## What you should do
Begin at the top of the following data. Copy each line exactly until you have copied the line containing "Mens angrepsvektoren skjer".

## Data supplied
####################

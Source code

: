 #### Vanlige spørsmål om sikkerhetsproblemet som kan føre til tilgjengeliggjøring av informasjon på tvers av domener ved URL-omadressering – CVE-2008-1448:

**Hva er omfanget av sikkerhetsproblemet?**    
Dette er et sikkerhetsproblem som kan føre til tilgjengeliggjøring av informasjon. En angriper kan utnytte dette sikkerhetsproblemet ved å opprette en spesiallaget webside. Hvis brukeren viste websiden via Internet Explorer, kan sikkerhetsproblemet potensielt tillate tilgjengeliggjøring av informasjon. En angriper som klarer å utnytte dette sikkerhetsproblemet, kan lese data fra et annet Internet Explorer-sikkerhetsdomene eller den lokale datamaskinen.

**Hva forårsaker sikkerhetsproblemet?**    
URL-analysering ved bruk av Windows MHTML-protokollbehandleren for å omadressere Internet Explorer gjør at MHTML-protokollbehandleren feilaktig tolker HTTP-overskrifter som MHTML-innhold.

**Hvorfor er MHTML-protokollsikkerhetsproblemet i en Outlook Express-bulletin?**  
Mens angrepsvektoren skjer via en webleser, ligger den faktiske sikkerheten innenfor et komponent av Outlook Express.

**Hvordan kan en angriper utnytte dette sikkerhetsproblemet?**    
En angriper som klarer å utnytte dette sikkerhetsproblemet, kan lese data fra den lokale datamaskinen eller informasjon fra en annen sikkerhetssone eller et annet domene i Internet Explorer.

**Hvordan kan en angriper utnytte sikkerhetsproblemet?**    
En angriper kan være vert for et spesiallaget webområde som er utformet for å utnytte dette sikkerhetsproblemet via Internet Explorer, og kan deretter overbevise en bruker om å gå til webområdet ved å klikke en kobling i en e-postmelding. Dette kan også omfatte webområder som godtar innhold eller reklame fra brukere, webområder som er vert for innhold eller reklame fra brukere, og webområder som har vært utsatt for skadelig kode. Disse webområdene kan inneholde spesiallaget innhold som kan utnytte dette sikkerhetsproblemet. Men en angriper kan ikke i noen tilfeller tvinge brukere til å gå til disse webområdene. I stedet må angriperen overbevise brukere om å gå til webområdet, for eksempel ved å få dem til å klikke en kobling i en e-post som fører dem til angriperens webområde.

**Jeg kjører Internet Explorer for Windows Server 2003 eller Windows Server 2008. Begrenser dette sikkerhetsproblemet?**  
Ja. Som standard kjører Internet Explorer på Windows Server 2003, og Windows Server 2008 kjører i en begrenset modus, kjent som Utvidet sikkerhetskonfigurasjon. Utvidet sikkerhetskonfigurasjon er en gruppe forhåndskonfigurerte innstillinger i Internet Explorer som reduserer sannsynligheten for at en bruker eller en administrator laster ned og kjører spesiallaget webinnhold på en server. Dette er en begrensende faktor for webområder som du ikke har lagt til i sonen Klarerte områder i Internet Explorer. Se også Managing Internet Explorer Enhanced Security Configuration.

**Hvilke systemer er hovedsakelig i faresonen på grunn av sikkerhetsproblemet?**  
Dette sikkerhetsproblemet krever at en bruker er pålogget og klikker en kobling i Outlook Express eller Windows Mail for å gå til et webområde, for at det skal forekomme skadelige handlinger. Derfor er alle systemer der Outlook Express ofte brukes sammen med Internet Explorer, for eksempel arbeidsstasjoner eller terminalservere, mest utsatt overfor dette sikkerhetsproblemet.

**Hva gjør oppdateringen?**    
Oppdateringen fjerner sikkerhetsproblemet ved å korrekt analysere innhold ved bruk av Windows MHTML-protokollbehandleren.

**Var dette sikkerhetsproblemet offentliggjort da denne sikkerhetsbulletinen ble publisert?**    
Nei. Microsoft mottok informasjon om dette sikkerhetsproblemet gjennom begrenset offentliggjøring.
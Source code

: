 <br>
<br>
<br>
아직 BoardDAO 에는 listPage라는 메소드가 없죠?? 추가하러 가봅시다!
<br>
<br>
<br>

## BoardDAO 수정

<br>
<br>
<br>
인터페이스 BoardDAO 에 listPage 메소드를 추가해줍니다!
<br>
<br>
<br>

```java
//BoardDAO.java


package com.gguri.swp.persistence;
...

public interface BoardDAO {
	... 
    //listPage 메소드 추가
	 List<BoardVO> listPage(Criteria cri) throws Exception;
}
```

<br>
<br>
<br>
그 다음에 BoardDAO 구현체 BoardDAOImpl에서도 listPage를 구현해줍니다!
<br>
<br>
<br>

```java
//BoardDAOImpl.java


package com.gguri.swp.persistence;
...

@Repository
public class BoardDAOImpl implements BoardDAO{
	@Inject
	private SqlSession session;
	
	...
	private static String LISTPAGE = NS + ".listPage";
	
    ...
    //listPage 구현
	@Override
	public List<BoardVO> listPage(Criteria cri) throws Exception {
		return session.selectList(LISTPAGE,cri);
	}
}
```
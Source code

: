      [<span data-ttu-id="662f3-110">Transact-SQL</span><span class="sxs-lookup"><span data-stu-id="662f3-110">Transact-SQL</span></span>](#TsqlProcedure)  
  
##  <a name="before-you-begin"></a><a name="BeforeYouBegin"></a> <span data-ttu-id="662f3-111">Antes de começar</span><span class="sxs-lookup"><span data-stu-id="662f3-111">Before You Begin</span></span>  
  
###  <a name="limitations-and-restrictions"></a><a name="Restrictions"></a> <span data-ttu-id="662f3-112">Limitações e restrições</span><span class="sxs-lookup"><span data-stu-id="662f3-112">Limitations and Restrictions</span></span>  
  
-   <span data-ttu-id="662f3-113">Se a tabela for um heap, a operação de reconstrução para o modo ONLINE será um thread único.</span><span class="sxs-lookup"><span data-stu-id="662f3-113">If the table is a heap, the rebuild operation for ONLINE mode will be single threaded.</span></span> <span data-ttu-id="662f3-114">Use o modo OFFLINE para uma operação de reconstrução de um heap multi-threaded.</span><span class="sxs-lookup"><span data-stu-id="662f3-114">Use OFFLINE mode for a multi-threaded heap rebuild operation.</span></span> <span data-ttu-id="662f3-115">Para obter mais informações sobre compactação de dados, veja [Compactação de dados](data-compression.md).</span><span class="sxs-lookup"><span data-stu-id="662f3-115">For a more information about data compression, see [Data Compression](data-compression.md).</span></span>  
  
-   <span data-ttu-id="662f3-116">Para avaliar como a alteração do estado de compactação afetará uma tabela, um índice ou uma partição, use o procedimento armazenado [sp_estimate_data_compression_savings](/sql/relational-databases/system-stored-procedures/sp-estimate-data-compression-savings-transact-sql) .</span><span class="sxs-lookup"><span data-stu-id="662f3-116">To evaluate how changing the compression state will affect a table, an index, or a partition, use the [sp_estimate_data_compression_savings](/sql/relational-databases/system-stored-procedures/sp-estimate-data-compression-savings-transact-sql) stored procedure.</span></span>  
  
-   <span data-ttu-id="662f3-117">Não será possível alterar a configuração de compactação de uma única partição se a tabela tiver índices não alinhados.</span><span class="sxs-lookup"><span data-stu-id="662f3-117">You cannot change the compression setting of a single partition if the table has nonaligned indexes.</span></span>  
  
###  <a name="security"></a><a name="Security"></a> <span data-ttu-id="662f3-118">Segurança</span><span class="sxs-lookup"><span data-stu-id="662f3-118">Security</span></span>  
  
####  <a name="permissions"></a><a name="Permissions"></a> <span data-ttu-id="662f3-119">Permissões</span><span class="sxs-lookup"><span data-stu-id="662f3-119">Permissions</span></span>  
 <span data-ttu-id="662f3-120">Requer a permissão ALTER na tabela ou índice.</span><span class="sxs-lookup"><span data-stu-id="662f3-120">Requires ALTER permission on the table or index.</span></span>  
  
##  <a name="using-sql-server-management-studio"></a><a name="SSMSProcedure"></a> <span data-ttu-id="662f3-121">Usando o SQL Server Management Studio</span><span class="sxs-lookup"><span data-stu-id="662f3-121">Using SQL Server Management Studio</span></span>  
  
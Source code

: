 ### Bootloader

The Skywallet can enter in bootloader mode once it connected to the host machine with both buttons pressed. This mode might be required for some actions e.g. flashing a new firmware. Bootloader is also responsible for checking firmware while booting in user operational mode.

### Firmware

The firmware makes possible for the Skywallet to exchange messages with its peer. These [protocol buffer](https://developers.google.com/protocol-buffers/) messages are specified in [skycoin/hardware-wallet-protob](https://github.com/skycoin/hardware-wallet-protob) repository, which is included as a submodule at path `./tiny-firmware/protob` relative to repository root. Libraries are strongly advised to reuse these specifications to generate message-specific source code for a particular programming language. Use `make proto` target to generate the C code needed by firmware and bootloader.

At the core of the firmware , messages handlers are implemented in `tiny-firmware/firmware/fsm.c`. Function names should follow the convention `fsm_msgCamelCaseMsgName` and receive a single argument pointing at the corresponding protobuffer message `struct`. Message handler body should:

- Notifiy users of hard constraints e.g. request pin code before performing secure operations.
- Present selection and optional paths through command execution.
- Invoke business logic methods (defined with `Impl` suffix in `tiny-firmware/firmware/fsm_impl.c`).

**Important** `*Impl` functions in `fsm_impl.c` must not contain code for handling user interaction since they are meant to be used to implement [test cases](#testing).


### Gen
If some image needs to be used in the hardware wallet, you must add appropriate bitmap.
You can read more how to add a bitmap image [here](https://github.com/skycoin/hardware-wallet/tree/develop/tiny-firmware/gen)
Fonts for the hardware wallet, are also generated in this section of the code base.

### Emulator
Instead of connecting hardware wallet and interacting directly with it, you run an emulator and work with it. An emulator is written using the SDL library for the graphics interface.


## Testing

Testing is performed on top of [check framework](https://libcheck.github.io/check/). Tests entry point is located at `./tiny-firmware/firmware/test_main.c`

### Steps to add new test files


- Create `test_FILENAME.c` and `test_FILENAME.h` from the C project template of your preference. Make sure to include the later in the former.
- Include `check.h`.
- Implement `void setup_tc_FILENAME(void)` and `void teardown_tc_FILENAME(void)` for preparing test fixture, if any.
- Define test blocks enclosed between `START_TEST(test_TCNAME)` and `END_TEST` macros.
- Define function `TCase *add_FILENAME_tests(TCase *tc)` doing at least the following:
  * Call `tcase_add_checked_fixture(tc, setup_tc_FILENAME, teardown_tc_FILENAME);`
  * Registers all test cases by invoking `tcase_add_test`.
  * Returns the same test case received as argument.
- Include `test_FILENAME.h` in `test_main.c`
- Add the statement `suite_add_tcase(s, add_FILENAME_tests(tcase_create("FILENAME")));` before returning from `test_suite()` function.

####################

## Solution below
Source code

: #### Vanlige spørsmål om sikkerhetsproblemet som kan føre til tilgjengeliggjøring av informasjon på tvers av domener ved URL-omadressering – CVE-2008-1448:

**Hva er omfanget av sikkerhetsproblemet?**    
Dette er et sikkerhetsproblem som kan føre til tilgjengeliggjøring av informasjon. En angriper kan utnytte dette sikkerhetsproblemet ved å opprette en spesiallaget webside. Hvis brukeren viste websiden via Internet Explorer, kan sikkerhetsproblemet potensielt tillate tilgjengeliggjøring av informasjon. En angriper som klarer å utnytte dette sikkerhetsproblemet, kan lese data fra et annet Internet Explorer-sikkerhetsdomene eller den lokale datamaskinen.

**Hva forårsaker sikkerhetsproblemet?**    
URL-analysering ved bruk av Windows MHTML-protokollbehandleren for å omadressere Internet Explorer gjør at MHTML-protokollbehandleren feilaktig tolker HTTP-overskrifter som MHTML-innhold.

**Hvorfor er MHTML-protokollsikkerhetsproblemet i en Outlook Express-bulletin?**  
Mens angrepsvektoren skjer via en webleser, ligger den faktiske sikkerheten innenfor et komponent av Outlook Express.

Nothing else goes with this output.